Even without using revenue from taxing emissions, governments can spend. Such spending might take the form of tax credits for electric vehicles, grants for green technology research and development (R&D), and subsidies to decrease the costs of generating clean electricity. Scholars argue that the more extreme these positive incentives are, the more likely it is that behaviors will shift (Lonergan and Sawers 2022). Thus, government capacity to tax and spend capital to incentivize decarbonization, negatively and positively, is one key component of their macrofinancial capacity.
Monetary Power
The monetary power of central banks is another component of public financial capacity that can add firepower to decarbonization. Because they are powerful and relatively free of democratic oversight compared to other state institutions and because climate change poses a systemic risk to the global financial system, many argue that the time has come for central banks to get involved. But decarbonization offers significant challenges to how central banks are currently oriented, with their narrow mandates focused on low inflation, economic growth, and crisis prevention (Bordo 2007). Jerome Powell famously said, “We are not, and will not be, a ‘climate policymaker’” (Phillips 2023). Still, central banks make all kinds of exceptions for crises (Fink 2023; Polillo 2026). If climate change is ignored in the short term, climatic and decarbonization risks could lead to an economic crisis far bigger than the global financial crisis of 2008. Adam Tooze (2019), for instance, notes that while the mortgage bubble was worth roughly $1 trillion, the carbon bubble is worth approximately $28 trillion.
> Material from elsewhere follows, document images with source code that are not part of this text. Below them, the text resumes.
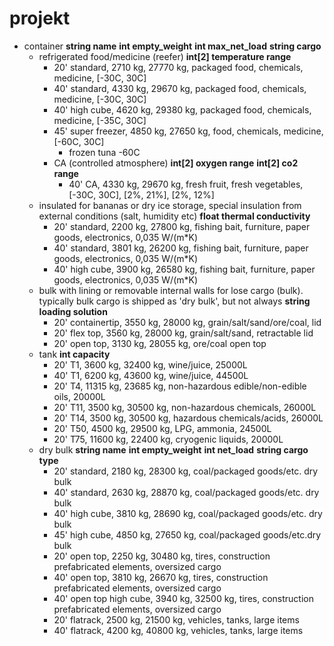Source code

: # projekt
* container **string name** **int empty_weight** **int max_net_load** **string cargo**
  * refrigerated food/medicine (reefer) **int[2] temperature range**
    * 20' standard, 2710 kg, 27770 kg, packaged food, chemicals, medicine, [-30C, 30C]
    * 40' standard, 4330 kg, 29670 kg, packaged food, chemicals, medicine, [-30C, 30C]
    * 40' high cube, 4620 kg, 29380 kg, packaged food, chemicals, medicine, [-35C, 30C]
    * 45' super freezer, 4850 kg, 27650 kg, food, chemicals, medicine, [-60C, 30C]
      * frozen tuna -60C
    * CA (controlled atmosphere) **int[2] oxygen range** **int[2] co2 range**
      * 40' CA, 4330 kg, 29670 kg, fresh fruit, fresh vegetables, [-30C, 30C], [2%, 21%], [2%, 12%]
  * insulated for bananas or dry ice storage, special insulation from external conditions (salt, humidity etc) **float thermal conductivity**
    * 20' standard, 2200 kg, 27800 kg, fishing bait, furniture, paper goods, electronics, 0,035 W/(m*K)
    * 40' standard, 3801 kg, 26200 kg, fishing bait, furniture, paper goods, electronics, 0,035 W/(m*K)
    * 40' high cube, 3900 kg, 26580 kg, fishing bait, furniture, paper goods, electronics, 0,035 W/(m*K)
  * bulk with lining or removable internal walls for lose cargo (bulk). typically bulk cargo is shipped as 'dry bulk', but not always **string loading solution**
    * 20' containertip, 3550 kg, 28000 kg, grain/salt/sand/ore/coal, lid
    * 20' flex top, 3560 kg, 28000 kg, grain/salt/sand, retractable lid
    * 20' open top, 3130 kg, 28055 kg, ore/coal open top
  * tank **int capacity**
    * 20' T1, 3600 kg, 32400 kg, wine/juice, 25000L
    * 40' T1, 6200 kg, 43600 kg, wine/juice, 44500L
    * 20' T4, 11315 kg, 23685 kg, non-hazardous edible/non-edible oils, 20000L
    * 20' T11, 3500 kg, 30500 kg, non-hazardous chemicals, 26000L
    * 20' T14, 3500 kg, 30500 kg, hazardous chemicals/acids, 26000L
    * 20' T50, 4500 kg, 29500 kg, LPG, ammonia, 24500L
    * 20' T75, 11600 kg, 22400 kg, cryogenic liquids, 20000L
  * dry bulk **string name** **int empty_weight** **int net_load** **string cargo type**
    * 20' standard, 2180 kg, 28300 kg, coal/packaged goods/etc. dry bulk
    * 40' standard, 2630 kg, 28870 kg, coal/packaged goods/etc. dry bulk
    * 40' high cube, 3810 kg, 28690 kg, coal/packaged goods/etc. dry bulk
    * 45' high cube, 4850 kg, 27650 kg, coal/packaged goods/etc.dry bulk
    * 20' open top, 2250 kg, 30480 kg, tires, construction prefabricated elements, oversized cargo
    * 40' open top, 3810 kg, 26670 kg, tires, construction prefabricated elements, oversized cargo
    * 40' open top high cube, 3940 kg, 32500 kg, tires, construction prefabricated elements, oversized cargo
    * 20' flatrack, 2500 kg, 21500 kg, vehicles, tanks, large items
    * 40' flatrack, 4200 kg, 40800 kg, vehicles, tanks, large items
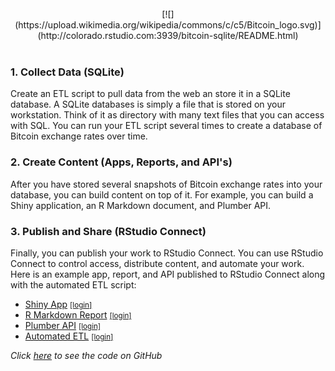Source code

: <br>

<center>[![](https://upload.wikimedia.org/wikipedia/commons/c/c5/Bitcoin_logo.svg)](http://colorado.rstudio.com:3939/bitcoin-sqlite/README.html)</center>

<br>

### 1. Collect Data (SQLite)

Create an ETL script to pull data from the web an store it in a SQLite database. A SQLite databases is simply a file that is stored on your workstation. Think of it as directory with many text files that you can access with SQL. You can run your ETL script several times to create a database of Bitcoin exchange rates over time.

### 2. Create Content (Apps, Reports, and API's)

After you have stored several snapshots of Bitcoin exchange rates into your database, you can build content on top of it. For example, you can build a Shiny application, an R Markdown document, and Plumber API.

### 3. Publish and Share (RStudio Connect)

Finally, you can publish your work to RStudio Connect. You can use RStudio Connect to control access, distribute content, and automate your work. Here is an example app, report, and API published to RStudio Connect along with the automated ETL script:

* [Shiny App](http://colorado.rstudio.com/rsc/content/1127/) <small>[[login]](http://colorado.rstudio.com/rsc/connect/#/apps/1127/access)</small>
* [R Markdown Report](http://colorado.rstudio.com/rsc/content/1129/report.html) <small>[[login]](http://colorado.rstudio.com/rsc/connect/#/apps/1129/access/1262)</small>
* [Plumber API](http://colorado.rstudio.com/rsc/content/1131/__swagger__/) <small>[[login]](http://colorado.rstudio.com/rsc/connect/#/apps/1131/access)</small>
* [Automated ETL](http://colorado.rstudio.com/rsc/content/1125/etl.nb.html) <small>[[login]](http://colorado.rstudio.com/rsc/connect/#/apps/1125/access/1260)</small>

*Click [here](https://github.com/sol-eng/bitcoin/tree/master/sqlite) to see the code on GitHub*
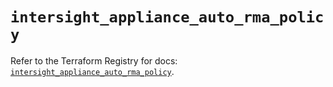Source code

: # `intersight_appliance_auto_rma_policy`

Refer to the Terraform Registry for docs: [`intersight_appliance_auto_rma_policy`](https://registry.terraform.io/providers/ciscodevnet/intersight/1.0.71/docs/resources/appliance_auto_rma_policy).
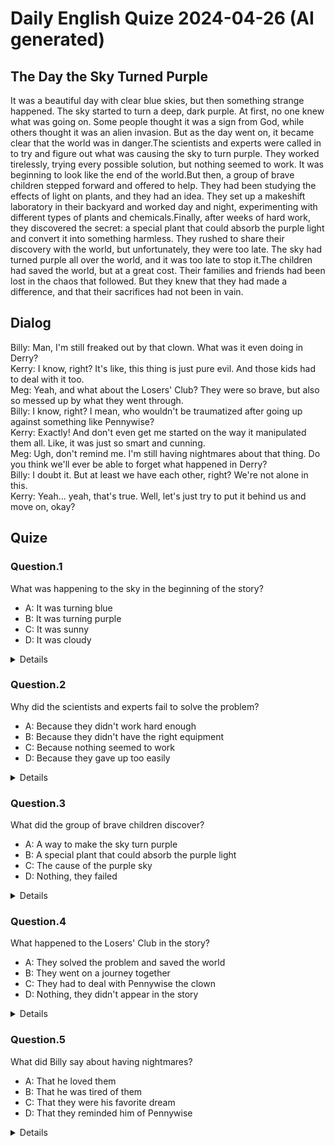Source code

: # Daily English Quize 2024-04-26 (AI generated)

## The Day the Sky Turned Purple

It was a beautiful day with clear blue skies, but then something strange happened. The sky started to turn a deep, dark purple. At first, no one knew what was going on. Some people thought it was a sign from God, while others thought it was an alien invasion. But as the day went on, it became clear that the world was in danger.The scientists and experts were called in to try and figure out what was causing the sky to turn purple. They worked tirelessly, trying every possible solution, but nothing seemed to work. It was beginning to look like the end of the world.But then, a group of brave children stepped forward and offered to help. They had been studying the effects of light on plants, and they had an idea. They set up a makeshift laboratory in their backyard and worked day and night, experimenting with different types of plants and chemicals.Finally, after weeks of hard work, they discovered the secret: a special plant that could absorb the purple light and convert it into something harmless. They rushed to share their discovery with the world, but unfortunately, they were too late. The sky had turned purple all over the world, and it was too late to stop it.The children had saved the world, but at a great cost. Their families and friends had been lost in the chaos that followed. But they knew that they had made a difference, and that their sacrifices had not been in vain.

## Dialog

Billy: Man, I'm still freaked out by that clown. What was it even doing in Derry?<br />
Kerry: I know, right? It's like, this thing is just pure evil. And those kids had to deal with it too.<br />
Meg: Yeah, and what about the Losers' Club? They were so brave, but also so messed up by what they went through.<br />
Billy: I know, right? I mean, who wouldn't be traumatized after going up against something like Pennywise?<br />
Kerry: Exactly! And don't even get me started on the way it manipulated them all. Like, it was just so smart and cunning.<br />
Meg: Ugh, don't remind me. I'm still having nightmares about that thing. Do you think we'll ever be able to forget what happened in Derry?<br />
Billy: I doubt it. But at least we have each other, right? We're not alone in this.<br />
Kerry: Yeah... yeah, that's true. Well, let's just try to put it behind us and move on, okay?

## Quize

### Question.1

What was happening to the sky in the beginning of the story?

- A: It was turning blue
- B: It was turning purple
- C: It was sunny
- D: It was cloudy

<details>
  <summay>Answer</summary>
B: It was turning purple
</details>


### Question.2

Why did the scientists and experts fail to solve the problem?

- A: Because they didn't work hard enough
- B: Because they didn't have the right equipment
- C: Because nothing seemed to work
- D: Because they gave up too easily

<details>
  <summay>Answer</summary>
C: Because nothing seemed to work
</details>


### Question.3

What did the group of brave children discover?

- A: A way to make the sky turn purple
- B: A special plant that could absorb the purple light
- C: The cause of the purple sky
- D: Nothing, they failed

<details>
  <summay>Answer</summary>
B: A special plant that could absorb the purple light
</details>


### Question.4

What happened to the Losers' Club in the story?

- A: They solved the problem and saved the world
- B: They went on a journey together
- C: They had to deal with Pennywise the clown
- D: Nothing, they didn't appear in the story

<details>
  <summay>Answer</summary>
C: They had to deal with Pennywise the clown
</details>


### Question.5

What did Billy say about having nightmares?

- A: That he loved them
- B: That he was tired of them
- C: That they were his favorite dream
- D: That they reminded him of Pennywise

<details>
  <summay>Answer</summary>
B: That he was tired of them
</details>

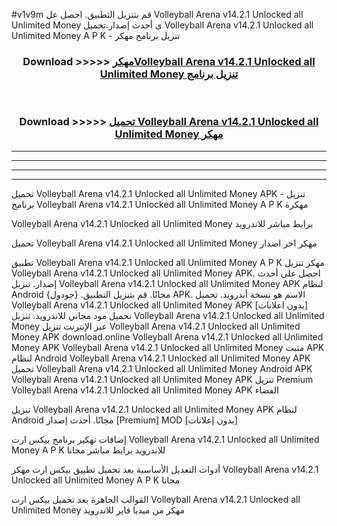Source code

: #v1v9m قم بتنزيل التطبيق. احصل عل Volleyball Arena v14.2.1 Unlocked all Unlimited Money  ى أحدث إصدار.تحميل Volleyball Arena v14.2.1 Unlocked all Unlimited Money  A P K - تنزيل برنامج مهكر



<div align="center">
<h3>Download >>>>> <a href="https://ar-sites.web.app/?ar= Volleyball Arena v14.2.1 Unlocked all Unlimited Money ">مهكرVolleyball Arena v14.2.1 Unlocked all Unlimited Money  تنزيل برنامج</a></h3><br>

<h3>Download >>>>> <a href="https://ar-sites.web.app/?ar= Volleyball Arena v14.2.1 Unlocked all Unlimited Money ">تحميل Volleyball Arena v14.2.1 Unlocked all Unlimited Money  مهكر</a></h3>
</div>


----------------------------------------------------------

----------------------------------------------------------

----------------------------------------------------------

----------------------------------------------------------


تحميل Volleyball Arena v14.2.1 Unlocked all Unlimited Money  APK - تنزيل برنامج Volleyball Arena v14.2.1 Unlocked all Unlimited Money  A P K مهكرة

Volleyball Arena v14.2.1 Unlocked all Unlimited Money  برابط مباشر للاندرويد

تحميل Volleyball Arena v14.2.1 Unlocked all Unlimited Money  مهكر اخر اصدار

تطبيق Volleyball Arena v14.2.1 Unlocked all Unlimited Money  A P K مهكر
تنزيل Volleyball Arena v14.2.1 Unlocked all Unlimited Money  APK. احصل على أحدث إصدار.
تنزيل Volleyball Arena v14.2.1 Unlocked all Unlimited Money  APK لنظام Android مجانًا.
قم بتنزيل التطبيق. {جودول} APK. الاسم هو نسخة أندرويد.
تحميل Volleyball Arena v14.2.1 Unlocked all Unlimited Money  APK [بدون اعلانات]
تحميل مود مجاني للاندرويد.
تنزيل Volleyball Arena v14.2.1 Unlocked all Unlimited Money  عبر الإنترنت
تنزيل Volleyball Arena v14.2.1 Unlocked all Unlimited Money  APK
download.online Volleyball Arena v14.2.1 Unlocked all Unlimited Money  APK
Volleyball Arena v14.2.1 Unlocked all Unlimited Money  مثبت APK لنظام Android
Volleyball Arena v14.2.1 Unlocked all Unlimited Money  APK
تحميل Volleyball Arena v14.2.1 Unlocked all Unlimited Money  Android APK
Volleyball Arena v14.2.1 Unlocked all Unlimited Money  APK تنزيل Premium
Volleyball Arena v14.2.1 Unlocked all Unlimited Money  APK الفضاء

تنزيل Volleyball Arena v14.2.1 Unlocked all Unlimited Money  APK لنظام Android مجانًا. أحدث إصدار [Premium] MOD [بدون إعلانات]

إضافات تهكير برنامج بيكس ارت Volleyball Arena v14.2.1 Unlocked all Unlimited Money  A P K للاندرويد برابط مباشر مجانا

أدوات التعديل الأساسية بعد تحميل تطبيق بيكس ارت مهكر Volleyball Arena v14.2.1 Unlocked all Unlimited Money  A P K مجانا

القوالب الجاهزة بعد تحميل بيكس ارت Volleyball Arena v14.2.1 Unlocked all Unlimited Money  مهكر من ميديا فاير للاندرويد




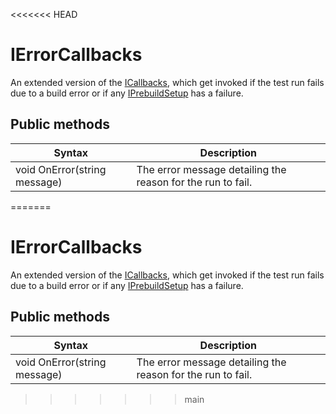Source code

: <<<<<<< HEAD
# IErrorCallbacks
An extended version of the [ICallbacks](./reference-icallbacks.md), which get invoked if the test run fails due to a build error or if any [IPrebuildSetup](./reference-setup-and-cleanup.md) has a failure.

## Public methods

| Syntax                       | Description                                                         |
| ---------------------------- | ------------------------------------------------------------------- |
| void OnError(string message) | The error message detailing the reason for the run to fail.         |

=======
# IErrorCallbacks
An extended version of the [ICallbacks](./reference-icallbacks.md), which get invoked if the test run fails due to a build error or if any [IPrebuildSetup](./reference-setup-and-cleanup.md) has a failure.

## Public methods

| Syntax                       | Description                                                         |
| ---------------------------- | ------------------------------------------------------------------- |
| void OnError(string message) | The error message detailing the reason for the run to fail.         |

>>>>>>> main
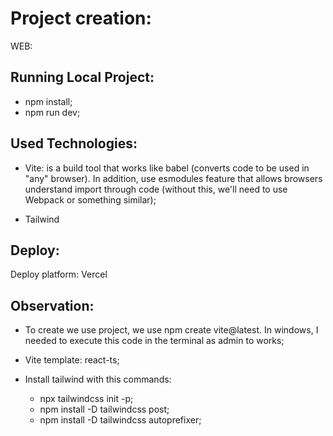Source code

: # Project creation:

WEB:

## Running Local Project:

- npm install;
- npm run dev;

## Used Technologies:

- Vite: is a build tool that works like babel (converts code to be used in "any" browser). In addition, use esmodules feature that allows browsers understand import through code (without this, we'll need to use Webpack or something similar);

- Tailwind

## Deploy:

Deploy platform: Vercel

## Observation:

- To create we use project, we use npm create vite@latest. In windows, I needed to execute this code in the terminal as admin to works;

- Vite template: react-ts;

- Install tailwind with this commands:
  - npx tailwindcss init -p;
  - npm install -D tailwindcss post;
  - npm install -D tailwindcss autoprefixer;
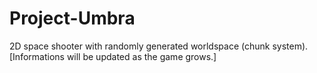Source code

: # Project-Umbra


2D space shooter with randomly generated worldspace (chunk system). &nbsp;
[Informations will be updated as the game grows.]
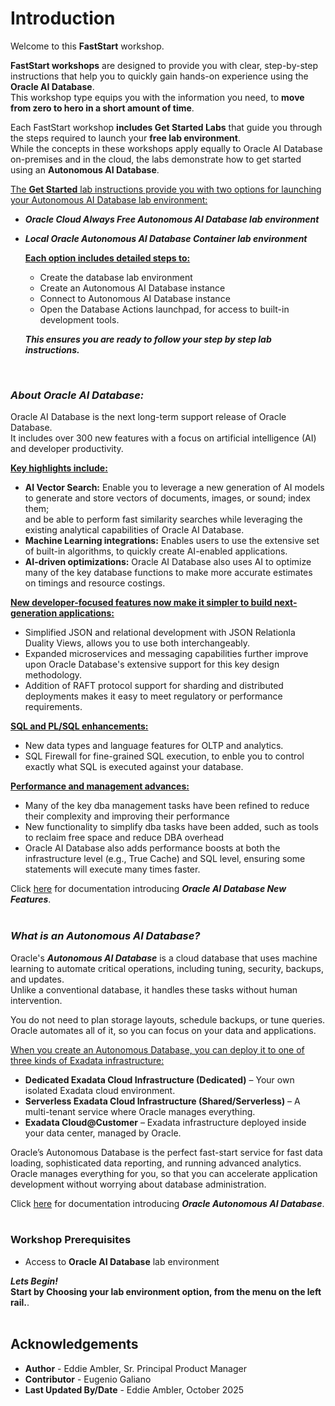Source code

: # Introduction  

Welcome to this **FastStart** workshop.  

**FastStart workshops** are designed to provide you with clear, step-by-step instructions that help you to quickly gain hands-on experience using the **Oracle AI Database**.  
This workshop type equips you with the information you need, to **move from zero to hero in a short amount of time**.

Each FastStart workshop **includes Get Started Labs** that guide you through the steps required to launch your **free lab environment**.  
While the concepts in these workshops apply equally to Oracle AI Database on-premises and in the cloud, the labs demonstrate how to get started using an **Autonomous AI Database**.

<u>The **Get Started** lab instructions provide you with two options for launching your Autonomous AI Database lab environment:</u>

* ***Oracle Cloud Always Free Autonomous AI Database lab environment***
* ***Local Oracle Autonomous AI Database Container lab environment***  

    <u>**Each option includes detailed steps to:**</u>

    * Create the database lab environment
    * Create an Autonomous AI Database instance
    * Connect to Autonomous AI Database instance
    * Open the Database Actions launchpad, for access to built-in development tools.  

    ***This ensures you are ready to follow your step by step lab instructions.***  
<br>

### ***About Oracle AI Database:***
Oracle AI Database is the next long-term support release of Oracle Database.  
It includes over 300 new features with a focus on artificial intelligence (AI) and developer productivity.  

<u>**Key highlights include:**</u>

* **AI Vector Search:** Enable you to leverage a new generation of AI models to generate and store vectors of documents, images, or sound; index them;  
and be able to perform fast similarity searches while leveraging the existing analytical capabilities of Oracle AI Database.
* **Machine Learning integrations:** Enables users to use the extensive set of built-in algorithms, to quickly create AI-enabled applications.
* **AI-driven optimizations:** Oracle AI Database also uses AI to optimize many of the key database functions to make more accurate estimates on timings and resource costings.  

<u>**New developer-focused features now make it simpler to build next-generation applications:**</u>

* Simplified JSON and relational development with JSON Relationla Duality Views, allows you to use both interchangeably.
* Expanded microservices and messaging capabilities further improve upon Oracle Database's extensive support for this key design methodology.
* Addition of RAFT protocol support for sharding and distributed deployments makes it easy to meet regulatory or performance requirements.  

<u>**SQL and PL/SQL enhancements:**</u>

* New data types and language features for OLTP and analytics.
* SQL Firewall for fine-grained SQL execution, to enble you to control exactly what SQL is executed against your database.  

<u>**Performance and management advances:**</u>

* Many of the key dba management tasks have been refined to reduce their complexity and improving their performance
* New functionality to simplify dba tasks have been added, such as tools to reclaim free space and reduce DBA overhead
* Oracle AI Database also adds performance boosts at both the infrastructure level (e.g., True Cache) and SQL level, ensuring some statements will execute many times faster.


Click [here](https://docs.oracle.com/en/database/oracle/oracle-database/23/nfcoa/feature_highlights.html) for documentation introducing ***Oracle AI Database New Features***.  
<br>

### ***What is an Autonomous AI Database?***
Oracle's ***Autonomous AI Database*** is a cloud database that uses machine learning to automate critical operations, including tuning, security, backups, and updates.  
Unlike a conventional database, it handles these tasks without human intervention.

You do not need to plan storage layouts, schedule backups, or tune queries. Oracle automates all of it, so you can focus on your data and applications.

<u>When you create an Autonomous Database, you can deploy it to one of three kinds of Exadata infrastructure:</u>

* **Dedicated Exadata Cloud Infrastructure (Dedicated)** – Your own isolated Exadata cloud environment.
* **Serverless Exadata Cloud Infrastructure (Shared/Serverless)** – A multi-tenant service where Oracle manages everything.
* **Exadata Cloud@Customer** – Exadata infrastructure deployed inside your data center, managed by Oracle.


Oracle’s Autonomous Database is the perfect fast-start service for fast data loading, sophisticated data reporting, and running advanced analytics.  
Oracle manages everything for you, so that you can accelerate application development without worrying about database administration.

Click [here](https://docs.oracle.com/en/cloud/paas/autonomous-database/index.html) for documentation introducing ***Oracle Autonomous AI Database***.  
<br>

### **Workshop Prerequisites**
- Access to **Oracle AI Database** lab environment



***Lets Begin!***  
**Start by Choosing your lab environment option, from the menu on the left rail.**.  
<br>

## Acknowledgements

- **Author** - Eddie Ambler, Sr. Principal Product Manager
- **Contributor** - Eugenio Galiano
- **Last Updated By/Date** - Eddie Ambler, October 2025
If climate change is ignored in the short term, climatic and decarbonization risks could lead to an economic crisis far bigger than the global financial crisis of 2008.
At this point, central banks do little for decarbonization save researching and modeling the impacts of climate change on the financial system. One of the most powerful tools at their disposal is easing the lending standards of prudential banks to help finance future green technologies. Most significantly, central banks could also engage in “green quantitative easing,” purchasing assets in the trillions that favor green technologies and investment (Campiglio et al. 2018). Favoring green assets with such massive investment would move the climate finance needle significantly. The European Central Bank (ECB) experimented with favoring climate considerations in asset purchases for a spell in 2022 and 2023 (ECB 2025). As the climate crisis progresses, there will be more to come in this space.2
Credit Power
Credit power is more commonly leveraged for decarbonization than monetary power is. And credit institutions (public institutions, for the purposes of this brief) are more varied. A common source of credit power for governments is public banks. Public banks, in essence, offer loans to projects that advance policy goals, public goods, and the collective interests of the public. Not all decarbonization projects are profitable at their inception, nor are they low risk, which both limits the entry of private finance and, thus, compromises achieving societal goals. Thus, public banks serve to derisk and actualize future societal visions with long-term, patient capital. Public banks such as the German KfW and Chinese Development Bank already do this with decarbonization, providing billions in financing. The KfW, for instance, has the “mission” of guiding the German Energiewende (clean energy transition) and lends billions of euros every year to domestic renewable energy projects (Mazzucato and Penna 2015, 2016).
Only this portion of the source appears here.